- [About this task] Your answer should consist of the lines in the listing that hold "Bradesco".

- [Data excerpts]
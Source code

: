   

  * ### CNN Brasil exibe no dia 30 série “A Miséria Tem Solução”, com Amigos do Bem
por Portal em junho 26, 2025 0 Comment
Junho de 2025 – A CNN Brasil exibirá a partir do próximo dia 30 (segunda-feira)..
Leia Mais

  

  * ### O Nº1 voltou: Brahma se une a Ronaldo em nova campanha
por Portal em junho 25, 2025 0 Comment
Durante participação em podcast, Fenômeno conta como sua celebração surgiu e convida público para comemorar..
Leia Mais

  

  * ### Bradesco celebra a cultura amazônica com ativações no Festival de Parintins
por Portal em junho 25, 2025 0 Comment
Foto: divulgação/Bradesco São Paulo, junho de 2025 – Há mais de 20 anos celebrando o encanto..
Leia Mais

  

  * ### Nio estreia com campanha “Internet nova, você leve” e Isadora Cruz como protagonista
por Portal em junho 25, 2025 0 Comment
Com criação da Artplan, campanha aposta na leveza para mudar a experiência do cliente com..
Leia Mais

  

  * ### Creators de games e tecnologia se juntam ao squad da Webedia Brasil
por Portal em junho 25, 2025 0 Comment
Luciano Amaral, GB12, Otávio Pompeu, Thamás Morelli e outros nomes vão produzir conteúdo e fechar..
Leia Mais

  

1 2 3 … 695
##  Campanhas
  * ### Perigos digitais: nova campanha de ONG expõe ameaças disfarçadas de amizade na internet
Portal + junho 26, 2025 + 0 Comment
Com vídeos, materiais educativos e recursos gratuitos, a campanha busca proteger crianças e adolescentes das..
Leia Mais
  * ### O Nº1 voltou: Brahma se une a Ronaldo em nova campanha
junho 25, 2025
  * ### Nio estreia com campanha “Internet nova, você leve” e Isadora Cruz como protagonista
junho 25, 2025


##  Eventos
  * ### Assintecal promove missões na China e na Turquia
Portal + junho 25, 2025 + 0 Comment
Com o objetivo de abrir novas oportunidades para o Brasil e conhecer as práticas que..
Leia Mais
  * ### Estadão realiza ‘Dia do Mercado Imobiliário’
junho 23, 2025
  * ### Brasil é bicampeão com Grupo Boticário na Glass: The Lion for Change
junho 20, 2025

==

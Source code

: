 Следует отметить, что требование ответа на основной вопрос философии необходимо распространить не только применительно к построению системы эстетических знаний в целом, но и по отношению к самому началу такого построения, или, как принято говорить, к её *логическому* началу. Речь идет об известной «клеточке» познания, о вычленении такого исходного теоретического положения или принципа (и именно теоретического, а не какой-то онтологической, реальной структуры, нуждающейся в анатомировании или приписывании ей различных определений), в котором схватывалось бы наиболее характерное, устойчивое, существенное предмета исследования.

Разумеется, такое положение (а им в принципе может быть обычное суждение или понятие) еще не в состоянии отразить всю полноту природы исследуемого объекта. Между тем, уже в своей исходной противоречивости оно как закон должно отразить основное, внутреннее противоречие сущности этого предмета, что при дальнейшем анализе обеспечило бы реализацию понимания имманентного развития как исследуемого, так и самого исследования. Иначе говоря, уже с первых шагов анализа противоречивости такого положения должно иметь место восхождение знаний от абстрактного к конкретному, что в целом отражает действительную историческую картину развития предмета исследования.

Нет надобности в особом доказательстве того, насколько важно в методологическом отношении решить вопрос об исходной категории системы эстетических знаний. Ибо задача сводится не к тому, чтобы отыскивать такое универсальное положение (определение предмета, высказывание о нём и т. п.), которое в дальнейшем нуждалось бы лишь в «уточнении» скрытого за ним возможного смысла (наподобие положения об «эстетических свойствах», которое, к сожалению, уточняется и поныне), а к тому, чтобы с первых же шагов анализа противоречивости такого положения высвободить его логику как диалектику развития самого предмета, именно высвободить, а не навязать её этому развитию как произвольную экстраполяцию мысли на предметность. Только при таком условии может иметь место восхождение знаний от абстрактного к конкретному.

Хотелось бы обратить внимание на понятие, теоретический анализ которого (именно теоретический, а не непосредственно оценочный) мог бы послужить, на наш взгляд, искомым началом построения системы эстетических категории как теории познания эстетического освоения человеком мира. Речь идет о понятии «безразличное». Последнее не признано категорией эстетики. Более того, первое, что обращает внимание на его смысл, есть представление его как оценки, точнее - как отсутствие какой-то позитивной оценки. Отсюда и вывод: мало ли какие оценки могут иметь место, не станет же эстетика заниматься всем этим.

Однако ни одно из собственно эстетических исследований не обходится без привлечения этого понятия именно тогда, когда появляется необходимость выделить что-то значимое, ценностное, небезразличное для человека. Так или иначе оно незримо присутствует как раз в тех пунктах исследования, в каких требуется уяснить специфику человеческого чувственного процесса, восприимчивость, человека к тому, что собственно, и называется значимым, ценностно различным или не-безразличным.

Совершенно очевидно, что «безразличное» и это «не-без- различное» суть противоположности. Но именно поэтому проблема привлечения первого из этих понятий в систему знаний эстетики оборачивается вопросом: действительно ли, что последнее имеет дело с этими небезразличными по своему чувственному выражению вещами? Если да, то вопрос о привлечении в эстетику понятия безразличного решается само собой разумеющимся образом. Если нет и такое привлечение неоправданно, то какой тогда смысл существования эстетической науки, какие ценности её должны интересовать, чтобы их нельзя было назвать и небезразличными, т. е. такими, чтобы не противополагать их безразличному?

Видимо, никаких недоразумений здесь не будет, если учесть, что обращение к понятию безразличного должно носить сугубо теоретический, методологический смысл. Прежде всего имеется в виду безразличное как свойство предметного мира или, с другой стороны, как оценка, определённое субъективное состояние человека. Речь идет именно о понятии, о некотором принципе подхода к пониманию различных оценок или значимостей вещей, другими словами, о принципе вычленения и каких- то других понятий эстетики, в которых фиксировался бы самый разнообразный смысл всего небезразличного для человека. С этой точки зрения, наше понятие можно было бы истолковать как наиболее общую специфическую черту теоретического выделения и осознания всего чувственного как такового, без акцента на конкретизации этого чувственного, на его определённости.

- [Exercise answer]
  * ### Bradesco celebra a cultura amazônica com ativações no Festival de Parintins
Foto: divulgação/Bradesco São Paulo, junho de 2025 – Há mais de 20 anos celebrando o encanto..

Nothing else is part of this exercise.